[Stored data]
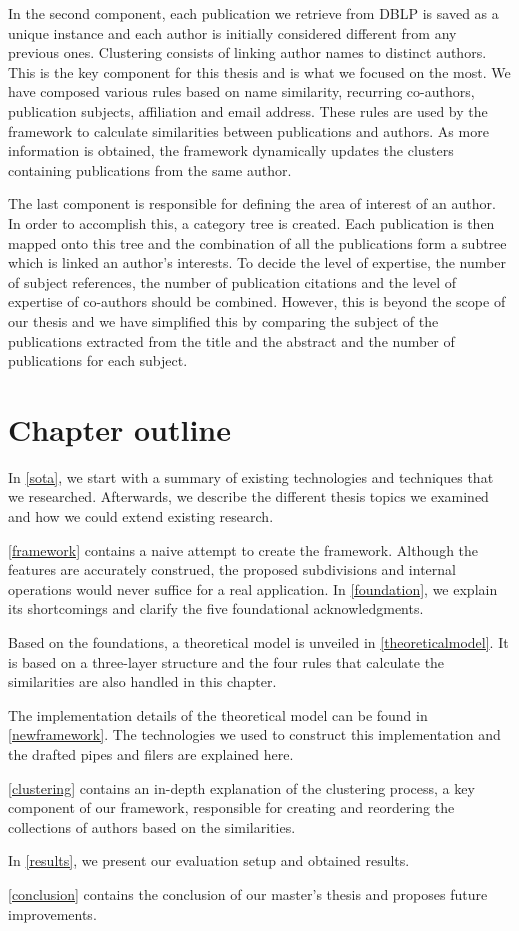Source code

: In the second component, each publication we retrieve from DBLP is saved as a unique instance and each author is initially considered different from any previous ones. Clustering consists of linking author names to distinct authors. This is the key component for this thesis and is what we focused on the most. We have composed various rules based on name similarity, recurring co-authors, publication subjects, affiliation and email address. These rules are used by the framework to calculate similarities between publications and authors. As more information is obtained, the framework dynamically updates the clusters containing publications from the same author.

The last component is responsible for defining the area of interest of an author. In order to accomplish this, a category tree is created. Each publication is then mapped onto this tree and the combination of all the publications form a subtree which is linked an author's interests. To decide the level of expertise, the number of subject references, the number of publication citations and the level of expertise of co-authors should be combined. However, this is beyond the scope of our thesis and we have simplified this by comparing the subject of the publications extracted from the title and the abstract and the number of publications for each subject.

\section{Chapter outline}

In \autoref{sota}, we start with a summary of existing technologies and techniques that we researched. Afterwards, we describe the different thesis topics we examined and how we could extend existing research. 

\autoref{framework} contains a naive attempt to create the framework. Although the features are accurately construed, the proposed subdivisions and internal operations would never suffice for a real application. In \autoref{foundation}, we explain its shortcomings and clarify the five foundational acknowledgments.

Based on the foundations, a theoretical model is unveiled in \autoref{theoreticalmodel}. It is based on a three-layer structure and the four rules that calculate the similarities are also handled in this chapter.

The implementation details of the theoretical model can be found in \autoref{newframework}. The technologies we used to construct this implementation and the drafted pipes and filers are explained here.

\autoref{clustering} contains an in-depth explanation of the clustering process, a key component of our framework, responsible for creating and reordering the collections of authors based on the similarities.

In \autoref{results}, we present our evaluation setup and obtained results.

\autoref{conclusion} contains the conclusion of our master's thesis and proposes future improvements.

* _What to produce_:
All lines above containing the string "obtained" are to be collected.

* _Result of this task_:
: In the second component, each publication we retrieve from DBLP is saved as a unique instance and each author is initially considered different from any previous ones. Clustering consists of linking author names to distinct authors. This is the key component for this thesis and is what we focused on the most. We have composed various rules based on name similarity, recurring co-authors, publication subjects, affiliation and email address. These rules are used by the framework to calculate similarities between publications and authors. As more information is obtained, the framework dynamically updates the clusters containing publications from the same author.
In \autoref{results}, we present our evaluation setup and obtained results.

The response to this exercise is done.